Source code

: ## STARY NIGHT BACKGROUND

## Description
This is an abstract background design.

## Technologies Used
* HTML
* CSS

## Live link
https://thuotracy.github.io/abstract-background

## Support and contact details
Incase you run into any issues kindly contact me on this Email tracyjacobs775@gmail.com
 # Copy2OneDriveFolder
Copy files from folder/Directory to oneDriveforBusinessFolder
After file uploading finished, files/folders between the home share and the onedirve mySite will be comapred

===============

▸ **To do**
Start at the first line of the material and transcribe each line exactly, stopping once the line containing "Copy files from" has been written.

▸ **Task response**
Source code

: ## STARY NIGHT BACKGROUND

## Description
This is an abstract background design.

## Technologies Used
* HTML
* CSS

## Live link
https://thuotracy.github.io/abstract-background

## Support and contact details
Incase you run into any issues kindly contact me on this Email tracyjacobs775@gmail.com
 # Copy2OneDriveFolder
Copy files from folder/Directory to oneDriveforBusinessFolder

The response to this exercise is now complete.